BEGIN Excerpted data
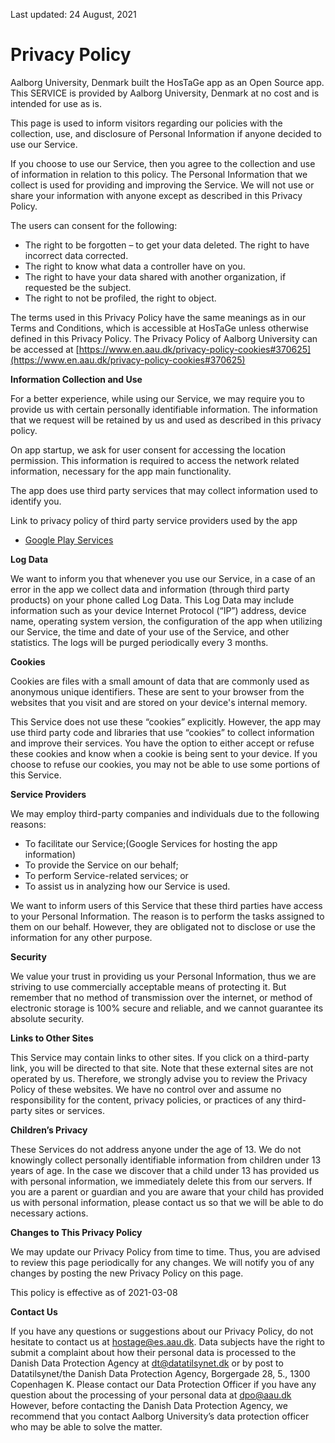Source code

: Last updated: 24 August, 2021

# Privacy Policy

Aalborg University, Denmark built the HosTaGe app as an Open Source app. This SERVICE is provided by Aalborg University, Denmark at no cost and is intended for use as is.

This page is used to inform visitors regarding our policies with the collection, use, and disclosure of Personal Information if anyone decided to use our Service.

If you choose to use our Service, then you agree to the collection and use of information in relation to this policy. The Personal Information that we collect is used for providing and improving the Service. We will not use or share your information with anyone except as described in this Privacy Policy.

The users can consent for the following:

*   The right to be forgotten – to get your data deleted. The right to have incorrect data corrected.
*   The right to know what data a controller have on you.
*   The right to have your data shared with another organization, if requested be the subject.
*   The right to not be profiled, the right to object.

The terms used in this Privacy Policy have the same meanings as in our Terms and Conditions, which is accessible at HosTaGe unless otherwise defined in this Privacy Policy. The Privacy Policy of Aalborg University can be accessed at [https://www.en.aau.dk/privacy-policy-cookies#370625](https://www.en.aau.dk/privacy-policy-cookies#370625)

**Information Collection and Use**

For a better experience, while using our Service, we may require you to provide us with certain personally identifiable information. The information that we request will be retained by us and used as described in this privacy policy.

On app startup, we ask for user consent for accessing the location permission. This information is required to access the network related information, necessary for the app main functionality.

The app does use third party services that may collect information used to identify you.

Link to privacy policy of third party service providers used by the app

*   [Google Play Services](https://policies.google.com/privacy)

**Log Data**

We want to inform you that whenever you use our Service, in a case of an error in the app we collect data and information (through third party products) on your phone called Log Data. This Log Data may include information such as your device Internet Protocol (“IP”) address, device name, operating system version, the configuration of the app when utilizing our Service, the time and date of your use of the Service, and other statistics. The logs will be purged periodically every 3 months.

**Cookies**

Cookies are files with a small amount of data that are commonly used as anonymous unique identifiers. These are sent to your browser from the websites that you visit and are stored on your device's internal memory.

This Service does not use these “cookies” explicitly. However, the app may use third party code and libraries that use “cookies” to collect information and improve their services. You have the option to either accept or refuse these cookies and know when a cookie is being sent to your device. If you choose to refuse our cookies, you may not be able to use some portions of this Service.

**Service Providers**

We may employ third-party companies and individuals due to the following reasons:

*   To facilitate our Service;(Google Services for hosting the app information)
*   To provide the Service on our behalf;
*   To perform Service-related services; or
*   To assist us in analyzing how our Service is used.

We want to inform users of this Service that these third parties have access to your Personal Information. The reason is to perform the tasks assigned to them on our behalf. However, they are obligated not to disclose or use the information for any other purpose.

**Security**

We value your trust in providing us your Personal Information, thus we are striving to use commercially acceptable means of protecting it. But remember that no method of transmission over the internet, or method of electronic storage is 100% secure and reliable, and we cannot guarantee its absolute security.

**Links to Other Sites**

This Service may contain links to other sites. If you click on a third-party link, you will be directed to that site. Note that these external sites are not operated by us. Therefore, we strongly advise you to review the Privacy Policy of these websites. We have no control over and assume no responsibility for the content, privacy policies, or practices of any third-party sites or services.

**Children’s Privacy**

These Services do not address anyone under the age of 13. We do not knowingly collect personally identifiable information from children under 13 years of age. In the case we discover that a child under 13 has provided us with personal information, we immediately delete this from our servers. If you are a parent or guardian and you are aware that your child has provided us with personal information, please contact us so that we will be able to do necessary actions.

**Changes to This Privacy Policy**

We may update our Privacy Policy from time to time. Thus, you are advised to review this page periodically for any changes. We will notify you of any changes by posting the new Privacy Policy on this page.

This policy is effective as of 2021-03-08

**Contact Us**

If you have any questions or suggestions about our Privacy Policy, do not hesitate to contact us at hostage@es.aau.dk. Data subjects have the right to submit a complaint about how their personal data is processed to the Danish Data Protection Agency at dt@datatilsynet.dk or by post to Datatilsynet/the Danish Data Protection Agency, Borgergade 28, 5., 1300 Copenhagen K. Please contact our Data Protection Officer if you have any question about the processing of your personal data at dpo@aau.dk However, before contacting the Danish Data Protection Agency, we recommend that you contact Aalborg University’s data protection officer who may be able to solve the matter.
END Excerpted data
→ Problem requirements: Could you set down every entry again exactly as written, leaving out any pictures?

→ Finished exercise:
Source code

: Last updated: 24 August, 2021

# Privacy Policy

Aalborg University, Denmark built the HosTaGe app as an Open Source app. This SERVICE is provided by Aalborg University, Denmark at no cost and is intended for use as is.

This page is used to inform visitors regarding our policies with the collection, use, and disclosure of Personal Information if anyone decided to use our Service.

If you choose to use our Service, then you agree to the collection and use of information in relation to this policy. The Personal Information that we collect is used for providing and improving the Service. We will not use or share your information with anyone except as described in this Privacy Policy.

The users can consent for the following:

*   The right to be forgotten – to get your data deleted. The right to have incorrect data corrected.
*   The right to know what data a controller have on you.
*   The right to have your data shared with another organization, if requested be the subject.
*   The right to not be profiled, the right to object.

The terms used in this Privacy Policy have the same meanings as in our Terms and Conditions, which is accessible at HosTaGe unless otherwise defined in this Privacy Policy. The Privacy Policy of Aalborg University can be accessed at [https://www.en.aau.dk/privacy-policy-cookies#370625](https://www.en.aau.dk/privacy-policy-cookies#370625)

**Information Collection and Use**

For a better experience, while using our Service, we may require you to provide us with certain personally identifiable information. The information that we request will be retained by us and used as described in this privacy policy.

On app startup, we ask for user consent for accessing the location permission. This information is required to access the network related information, necessary for the app main functionality.

The app does use third party services that may collect information used to identify you.

Link to privacy policy of third party service providers used by the app

*   [Google Play Services](https://policies.google.com/privacy)

**Log Data**

We want to inform you that whenever you use our Service, in a case of an error in the app we collect data and information (through third party products) on your phone called Log Data. This Log Data may include information such as your device Internet Protocol (“IP”) address, device name, operating system version, the configuration of the app when utilizing our Service, the time and date of your use of the Service, and other statistics. The logs will be purged periodically every 3 months.

**Cookies**

Cookies are files with a small amount of data that are commonly used as anonymous unique identifiers. These are sent to your browser from the websites that you visit and are stored on your device's internal memory.

This Service does not use these “cookies” explicitly. However, the app may use third party code and libraries that use “cookies” to collect information and improve their services. You have the option to either accept or refuse these cookies and know when a cookie is being sent to your device. If you choose to refuse our cookies, you may not be able to use some portions of this Service.

**Service Providers**

We may employ third-party companies and individuals due to the following reasons:

*   To facilitate our Service;(Google Services for hosting the app information)
*   To provide the Service on our behalf;
*   To perform Service-related services; or
*   To assist us in analyzing how our Service is used.

We want to inform users of this Service that these third parties have access to your Personal Information. The reason is to perform the tasks assigned to them on our behalf. However, they are obligated not to disclose or use the information for any other purpose.

**Security**

We value your trust in providing us your Personal Information, thus we are striving to use commercially acceptable means of protecting it. But remember that no method of transmission over the internet, or method of electronic storage is 100% secure and reliable, and we cannot guarantee its absolute security.

**Links to Other Sites**

This Service may contain links to other sites. If you click on a third-party link, you will be directed to that site. Note that these external sites are not operated by us. Therefore, we strongly advise you to review the Privacy Policy of these websites. We have no control over and assume no responsibility for the content, privacy policies, or practices of any third-party sites or services.

**Children’s Privacy**

These Services do not address anyone under the age of 13. We do not knowingly collect personally identifiable information from children under 13 years of age. In the case we discover that a child under 13 has provided us with personal information, we immediately delete this from our servers. If you are a parent or guardian and you are aware that your child has provided us with personal information, please contact us so that we will be able to do necessary actions.

**Changes to This Privacy Policy**

We may update our Privacy Policy from time to time. Thus, you are advised to review this page periodically for any changes. We will notify you of any changes by posting the new Privacy Policy on this page.

This policy is effective as of 2021-03-08

**Contact Us**

If you have any questions or suggestions about our Privacy Policy, do not hesitate to contact us at hostage@es.aau.dk. Data subjects have the right to submit a complaint about how their personal data is processed to the Danish Data Protection Agency at dt@datatilsynet.dk or by post to Datatilsynet/the Danish Data Protection Agency, Borgergade 28, 5., 1300 Copenhagen K. Please contact our Data Protection Officer if you have any question about the processing of your personal data at dpo@aau.dk However, before contacting the Danish Data Protection Agency, we recommend that you contact Aalborg University’s data protection officer who may be able to solve the matter.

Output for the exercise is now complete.